England and New Zealand play under lights at Eden Park in 2002
Test cricket has been played under lights before, such as during England's tour of New Zealand in 2002

Australia and New Zealand are planning to play the first day-night Test match in November 2015.

The venue, in Australia, is yet to be decided but the match will not be the traditional Boxing Day Test in Melbourne or New Year's Test in Sydney.

"The challenge is to try to make Test cricket more accessible for fans," said Cricket Australia chief executive James Sutherland.

The move could lead to the introduction of a pink ball to be used under lights.

The International Cricket Council has previously backed the idea of nations working together to stage day-night Test matches.

"We are serious about pushing ahead with the concept of day-night Test cricket," said Sutherland. "We feel it will only strengthen the position and possibilities for Test cricket in many parts of the world.

"There are many Test matches played during non-holiday periods when adults are at work and kids are at school. That's not an ideal way to promote the highest form of the game.

"We're not talking about playing the Boxing Day Test or New Year's Test at night.
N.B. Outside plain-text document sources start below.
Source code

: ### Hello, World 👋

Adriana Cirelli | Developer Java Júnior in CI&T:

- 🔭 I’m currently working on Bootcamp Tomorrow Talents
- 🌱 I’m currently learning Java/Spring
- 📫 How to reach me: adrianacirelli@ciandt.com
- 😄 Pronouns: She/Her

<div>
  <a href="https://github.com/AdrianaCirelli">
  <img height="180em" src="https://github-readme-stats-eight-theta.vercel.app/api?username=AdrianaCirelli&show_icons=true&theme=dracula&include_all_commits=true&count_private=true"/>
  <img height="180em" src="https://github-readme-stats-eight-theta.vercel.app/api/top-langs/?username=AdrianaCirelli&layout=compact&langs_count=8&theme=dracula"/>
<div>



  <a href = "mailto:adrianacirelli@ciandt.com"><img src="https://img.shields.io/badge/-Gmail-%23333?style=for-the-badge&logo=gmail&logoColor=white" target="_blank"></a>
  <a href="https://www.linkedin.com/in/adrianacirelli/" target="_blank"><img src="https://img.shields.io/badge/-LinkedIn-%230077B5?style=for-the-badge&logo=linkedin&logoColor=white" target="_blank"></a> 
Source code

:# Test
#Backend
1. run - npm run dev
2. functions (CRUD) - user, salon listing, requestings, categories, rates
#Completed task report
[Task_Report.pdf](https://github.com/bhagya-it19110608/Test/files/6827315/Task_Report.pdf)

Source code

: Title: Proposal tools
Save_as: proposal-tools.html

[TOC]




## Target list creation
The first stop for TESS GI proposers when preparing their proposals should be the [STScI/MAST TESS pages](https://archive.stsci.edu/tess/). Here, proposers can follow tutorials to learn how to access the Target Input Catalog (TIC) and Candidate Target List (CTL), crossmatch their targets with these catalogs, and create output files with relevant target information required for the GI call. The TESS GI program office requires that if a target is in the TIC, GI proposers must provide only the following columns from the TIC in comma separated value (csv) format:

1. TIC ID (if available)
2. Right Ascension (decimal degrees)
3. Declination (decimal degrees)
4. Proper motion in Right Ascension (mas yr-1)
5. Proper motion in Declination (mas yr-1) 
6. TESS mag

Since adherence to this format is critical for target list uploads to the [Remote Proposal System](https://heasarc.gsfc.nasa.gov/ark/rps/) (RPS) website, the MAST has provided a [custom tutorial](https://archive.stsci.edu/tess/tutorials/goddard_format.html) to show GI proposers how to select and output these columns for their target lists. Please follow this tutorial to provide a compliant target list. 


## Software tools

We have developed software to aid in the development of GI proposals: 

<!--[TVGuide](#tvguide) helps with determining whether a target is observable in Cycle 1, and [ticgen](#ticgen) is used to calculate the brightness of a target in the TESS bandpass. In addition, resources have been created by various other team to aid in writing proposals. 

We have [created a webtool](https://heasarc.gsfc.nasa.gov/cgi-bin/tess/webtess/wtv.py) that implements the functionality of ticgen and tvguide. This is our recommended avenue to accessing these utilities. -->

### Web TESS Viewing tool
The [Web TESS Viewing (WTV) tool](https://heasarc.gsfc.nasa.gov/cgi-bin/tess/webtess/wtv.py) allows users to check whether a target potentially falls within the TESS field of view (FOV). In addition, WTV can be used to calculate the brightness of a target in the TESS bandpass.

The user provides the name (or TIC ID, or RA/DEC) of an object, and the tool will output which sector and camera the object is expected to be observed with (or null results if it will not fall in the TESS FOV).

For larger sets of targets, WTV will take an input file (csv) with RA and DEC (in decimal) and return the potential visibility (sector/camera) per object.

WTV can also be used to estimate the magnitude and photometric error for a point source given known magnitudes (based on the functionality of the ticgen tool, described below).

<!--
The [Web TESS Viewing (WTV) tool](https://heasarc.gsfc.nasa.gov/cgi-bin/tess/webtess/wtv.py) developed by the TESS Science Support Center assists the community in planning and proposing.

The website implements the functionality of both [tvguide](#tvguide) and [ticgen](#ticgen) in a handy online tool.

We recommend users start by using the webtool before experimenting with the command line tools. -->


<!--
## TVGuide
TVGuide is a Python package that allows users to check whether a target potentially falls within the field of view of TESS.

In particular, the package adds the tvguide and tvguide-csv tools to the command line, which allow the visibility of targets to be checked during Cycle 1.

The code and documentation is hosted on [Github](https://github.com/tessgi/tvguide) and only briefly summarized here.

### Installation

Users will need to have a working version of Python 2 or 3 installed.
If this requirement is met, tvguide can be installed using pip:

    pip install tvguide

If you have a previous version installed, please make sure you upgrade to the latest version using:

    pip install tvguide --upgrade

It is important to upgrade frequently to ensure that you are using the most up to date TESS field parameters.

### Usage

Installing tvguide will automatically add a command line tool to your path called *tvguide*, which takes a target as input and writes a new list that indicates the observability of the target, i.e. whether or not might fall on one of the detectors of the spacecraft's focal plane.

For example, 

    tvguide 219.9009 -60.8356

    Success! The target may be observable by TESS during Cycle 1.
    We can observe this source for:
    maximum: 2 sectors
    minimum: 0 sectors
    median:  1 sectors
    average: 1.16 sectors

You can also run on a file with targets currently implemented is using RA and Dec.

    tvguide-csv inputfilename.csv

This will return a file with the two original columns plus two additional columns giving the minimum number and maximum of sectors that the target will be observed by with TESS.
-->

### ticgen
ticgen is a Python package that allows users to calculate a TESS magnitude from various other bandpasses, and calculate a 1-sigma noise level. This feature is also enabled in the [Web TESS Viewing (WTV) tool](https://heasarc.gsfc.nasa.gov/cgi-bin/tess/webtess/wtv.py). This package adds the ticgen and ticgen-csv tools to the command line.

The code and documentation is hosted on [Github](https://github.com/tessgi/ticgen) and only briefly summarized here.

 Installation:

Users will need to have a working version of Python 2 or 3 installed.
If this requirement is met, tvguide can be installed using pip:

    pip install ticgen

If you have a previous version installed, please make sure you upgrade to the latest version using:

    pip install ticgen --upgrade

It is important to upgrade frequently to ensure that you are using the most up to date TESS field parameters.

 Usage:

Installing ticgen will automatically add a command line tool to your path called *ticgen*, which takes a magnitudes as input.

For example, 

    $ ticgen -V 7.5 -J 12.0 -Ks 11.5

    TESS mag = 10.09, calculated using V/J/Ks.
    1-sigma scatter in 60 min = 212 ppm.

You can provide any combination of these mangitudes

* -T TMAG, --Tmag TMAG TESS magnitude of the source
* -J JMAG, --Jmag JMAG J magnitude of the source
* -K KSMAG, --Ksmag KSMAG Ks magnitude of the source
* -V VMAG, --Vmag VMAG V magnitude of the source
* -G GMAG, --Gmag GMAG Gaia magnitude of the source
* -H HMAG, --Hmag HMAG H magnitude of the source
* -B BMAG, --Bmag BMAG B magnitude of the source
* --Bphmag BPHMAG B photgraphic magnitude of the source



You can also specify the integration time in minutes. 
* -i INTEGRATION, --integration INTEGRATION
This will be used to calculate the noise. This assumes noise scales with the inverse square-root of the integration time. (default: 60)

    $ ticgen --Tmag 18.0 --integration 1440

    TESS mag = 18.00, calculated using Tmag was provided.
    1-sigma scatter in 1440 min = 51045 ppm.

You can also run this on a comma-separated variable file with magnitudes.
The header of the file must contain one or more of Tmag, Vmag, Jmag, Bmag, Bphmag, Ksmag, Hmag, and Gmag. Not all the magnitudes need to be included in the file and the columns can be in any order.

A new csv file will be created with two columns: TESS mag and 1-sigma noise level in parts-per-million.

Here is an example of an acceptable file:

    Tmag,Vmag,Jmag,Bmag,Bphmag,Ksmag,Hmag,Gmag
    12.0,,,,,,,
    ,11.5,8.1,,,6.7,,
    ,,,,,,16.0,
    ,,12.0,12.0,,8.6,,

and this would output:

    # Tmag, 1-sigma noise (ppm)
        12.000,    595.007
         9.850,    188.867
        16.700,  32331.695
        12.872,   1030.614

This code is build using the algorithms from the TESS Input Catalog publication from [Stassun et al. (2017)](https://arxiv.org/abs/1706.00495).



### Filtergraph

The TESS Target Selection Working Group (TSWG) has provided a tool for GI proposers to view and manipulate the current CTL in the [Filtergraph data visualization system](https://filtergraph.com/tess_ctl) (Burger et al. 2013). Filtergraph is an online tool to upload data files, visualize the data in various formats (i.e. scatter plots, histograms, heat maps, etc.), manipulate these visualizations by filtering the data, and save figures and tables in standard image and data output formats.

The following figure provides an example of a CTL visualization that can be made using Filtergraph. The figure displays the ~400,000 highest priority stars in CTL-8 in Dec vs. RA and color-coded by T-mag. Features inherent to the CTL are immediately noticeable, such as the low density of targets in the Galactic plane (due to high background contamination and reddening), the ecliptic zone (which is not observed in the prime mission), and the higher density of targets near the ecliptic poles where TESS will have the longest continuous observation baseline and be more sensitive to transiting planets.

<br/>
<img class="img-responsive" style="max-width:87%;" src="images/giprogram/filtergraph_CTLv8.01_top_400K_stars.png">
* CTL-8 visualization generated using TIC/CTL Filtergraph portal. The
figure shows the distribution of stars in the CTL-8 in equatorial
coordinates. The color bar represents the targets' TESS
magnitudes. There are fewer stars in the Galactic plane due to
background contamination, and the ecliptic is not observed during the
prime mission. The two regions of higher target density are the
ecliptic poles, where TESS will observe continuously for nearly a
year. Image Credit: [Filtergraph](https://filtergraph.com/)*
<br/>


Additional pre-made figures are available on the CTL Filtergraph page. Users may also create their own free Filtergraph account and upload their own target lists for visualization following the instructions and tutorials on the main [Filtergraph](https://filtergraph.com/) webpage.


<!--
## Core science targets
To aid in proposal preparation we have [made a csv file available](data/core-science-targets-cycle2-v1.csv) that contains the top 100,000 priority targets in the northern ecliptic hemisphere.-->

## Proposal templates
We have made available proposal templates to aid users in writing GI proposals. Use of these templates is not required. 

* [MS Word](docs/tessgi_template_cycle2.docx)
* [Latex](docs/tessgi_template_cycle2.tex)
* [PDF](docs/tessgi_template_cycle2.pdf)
The summer holiday period in Australia really lends itself to Tests, but at other times of the year it can be difficult for fans to attend or watch Test matches."

White said the two nations would continue to work together to develop a pink ball suitable for Test conditions.

"Ensuring the ball behaves as closely as possible to the red ball is vital for the success of this initiative," he said.

ICC chief executive David Richardson gave his backing to the plans.

"The discussion on day-night Tests started in 2008 and I'm pleased that we are now at a stage where two of our members are contemplating playing the first ever day-night Test," he said.

"The MCC and some of our members, including Cricket Australia, have trialled pink balls in different conditions and the feedback indicates that significant improvements have been made to the quality of the ball," he added.